We are pleased to announce to New Mandala readers a special exhibit at the National Library of Australia celebrating 60 years of Thailand-Australia relations. It is displayed in the Asian Collections Reading Room display cases.

Cabinet 1:

Thailand-Australia Relations

Thailand and Australia began formal diplomatic relations in 1952. Since then, the ties between the two countries have steadily increased. The relationship has extended from international politics and trade into other areas, including cultural and academic cooperation. The National Library is proud to be a part of this long and ongoing relationship, as can be seen from its comprehensive collection of materials about and from Thailand. The Thai collection holds a volume that records a formal visit to Australia by King Bhumibhol and Queen Sirikit in 1962. Other works in the collection document the period 1970 to 1975 when Crown Prince Vajiralongkorn attended the Royal Military College, Duntroon.

Cabinet 2:

Experiences Down Under
Over the decades, the National Library has acquired a number of books about Australia by Thai authors, and translations of Australian works into Thai. Among them are works by Kulap Saipradit (1905-1974), a dissident journalist who together with his wife Chanit spent a year and a half in Melbourne from 1947 to 1949. Once Kulap was back in Thailand, he composed over thirty articles on his experiences in Australia, compiled in 1950 as Khaphachao Dai Hen Ma [What I Saw]. He later wrote a biography of Ned Kelly, Khao Thuk Bangkhap Hai Pen Khun Chon [He Was Forced into Banditry], and a novella, Chonkua Rao Cha Phop Kan Ik [Until We Meet Again], set in Melbourne during the late 1940s. The Australian scholar Scot Barmé published a comprehensive account of Kulap’s time in Australia, Kulap in Oz (1995), in which he also translated some of Kulap’s work into English.

Cabinet 3:

The National Library holds a first edition of the first novel translated into Thai, Marie Corelli’s Vendetta!; or, The Story of One Forgotten (1886). This popular novel of the Victorian era was translated into Thai as Khwamphayabat (1913) by Mae Wan (a pseudonym). In her time, Marie Corelli (1855-1924) was widely read. The collection includes copies of the first Thai newspaper, the Bangkok Recorder, published in 1844. Users can find a variety of rare books, such as a 1921 manual on kite flying, by Phraya Phirom Phakdi (the founder of the Singha Beer Company). The Library also collects copies of books that are hard to find because they have at one time or another been banned in Thailand, such as Kancharachon samai Ayutthaya (1951) [Turmoil in the Ayutthaya Era].

Digging Deeper
The Thai collection at the National Library houses important resources for specialists in Thai and Southeast Asian studies, both contemporary and historical. It has a complete collection of the Thailand Statistical Year Book since 1919, and the Thai Parliamentary Hansard from 1932, which was the year that Thailand began constitutional parliamentary government.
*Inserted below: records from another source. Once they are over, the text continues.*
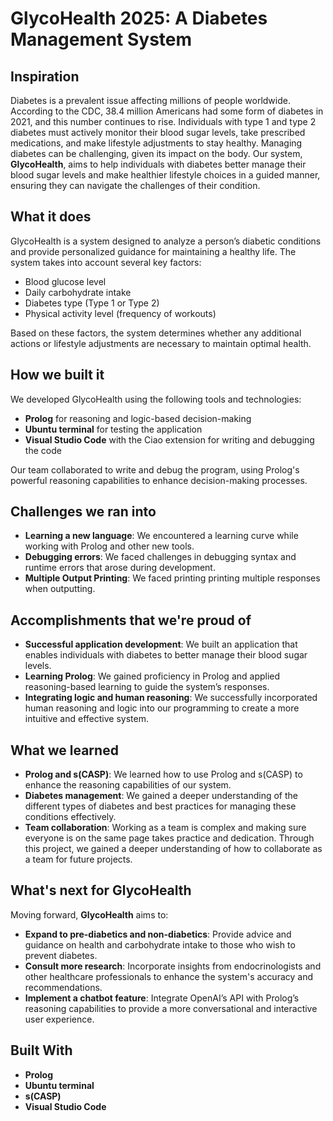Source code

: # GlycoHealth 2025: A Diabetes Management System

## Inspiration
Diabetes is a prevalent issue affecting millions of people worldwide. According to the CDC, 38.4 million Americans had some form of diabetes in 2021, and this number continues to rise. Individuals with type 1 and type 2 diabetes must actively monitor their blood sugar levels, take prescribed medications, and make lifestyle adjustments to stay healthy. Managing diabetes can be challenging, given its impact on the body. Our system, **GlycoHealth**, aims to help individuals with diabetes better manage their blood sugar levels and make healthier lifestyle choices in a guided manner, ensuring they can navigate the challenges of their condition.

## What it does
GlycoHealth is a system designed to analyze a person’s diabetic conditions and provide personalized guidance for maintaining a healthy life. The system takes into account several key factors:

- Blood glucose level
- Daily carbohydrate intake
- Diabetes type (Type 1 or Type 2)
- Physical activity level (frequency of workouts)

Based on these factors, the system determines whether any additional actions or lifestyle adjustments are necessary to maintain optimal health.

## How we built it
We developed GlycoHealth using the following tools and technologies:

- **Prolog** for reasoning and logic-based decision-making
- **Ubuntu terminal** for testing the application
- **Visual Studio Code** with the Ciao extension for writing and debugging the code

Our team collaborated to write and debug the program, using Prolog's powerful reasoning capabilities to enhance decision-making processes.

## Challenges we ran into
- **Learning a new language**: We encountered a learning curve while working with Prolog and other new tools.
- **Debugging errors**: We faced challenges in debugging syntax and runtime errors that arose during development.
- **Multiple Output Printing**: We faced printing printing multiple responses when outputting.

## Accomplishments that we're proud of
- **Successful application development**: We built an application that enables individuals with diabetes to better manage their blood sugar levels.
- **Learning Prolog**: We gained proficiency in Prolog and applied reasoning-based learning to guide the system’s responses.
- **Integrating logic and human reasoning**: We successfully incorporated human reasoning and logic into our programming to create a more intuitive and effective system.

## What we learned
- **Prolog and s(CASP)**: We learned how to use Prolog and s(CASP) to enhance the reasoning capabilities of our system.
- **Diabetes management**: We gained a deeper understanding of the different types of diabetes and best practices for managing these conditions effectively.
- **Team collaboration**: Working as a team is complex and making sure everyone is on the same page takes practice and dedication. Through this project, we gained a deeper understanding of how to collaborate as a team for future projects.

## What's next for GlycoHealth
Moving forward, **GlycoHealth** aims to:

- **Expand to pre-diabetics and non-diabetics**: Provide advice and guidance on health and carbohydrate intake to those who wish to prevent diabetes.
- **Consult more research**: Incorporate insights from endocrinologists and other healthcare professionals to enhance the system's accuracy and recommendations.
- **Implement a chatbot feature**: Integrate OpenAI’s API with Prolog’s reasoning capabilities to provide a more conversational and interactive user experience.

## Built With
- **Prolog**
- **Ubuntu terminal**
- **s(CASP)**
- **Visual Studio Code**

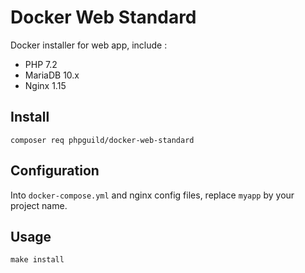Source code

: # Docker Web Standard

Docker installer for web app, include :

 - PHP 7.2
 - MariaDB 10.x
 - Nginx 1.15

## Install

    composer req phpguild/docker-web-standard

## Configuration

Into `docker-compose.yml` and nginx config files, replace `myapp` by your project name.

## Usage

    make install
Pridi Phanomyong’s Economic Plan (1932), one of the most important and controversial documents in modern Thai political history, is also in the collection.

Cabinet 4:

Celebrated Thai Literature
We are also pleased to display Kampoon Boontawee’s Luk Isan [A Child of the Northeast] (1979), the first novel to win the Southeast Asia Writers Award, which has since become one of the most prestigious Thai-language literary awards. The collection also holds classical literature including Khukrit Pramot’s Si Phaendin [Four Reigns] (1954); and Khun Chang Khun Phaen, both in Thai verse and in an English translation, by Chris Baker and Pasuk Phongpaichit (The Tale of Khun Chang Khun Phaen (2010). The Library also has works by Chit Phumisak (1930-1966), one of the most important Thai scholars, including his academic essays and poems.

Thai Political Ephemera
Thailand has in recent years has entered a new political and social era. The Library is collecting the new types of media that speak to the changing dynamics in Thai society. On display here are some of the campaign objects such as clappers and headbands from the political “colour war” between the Yellow Shirts and the Red Shirts in the wake of the 2006 military coup.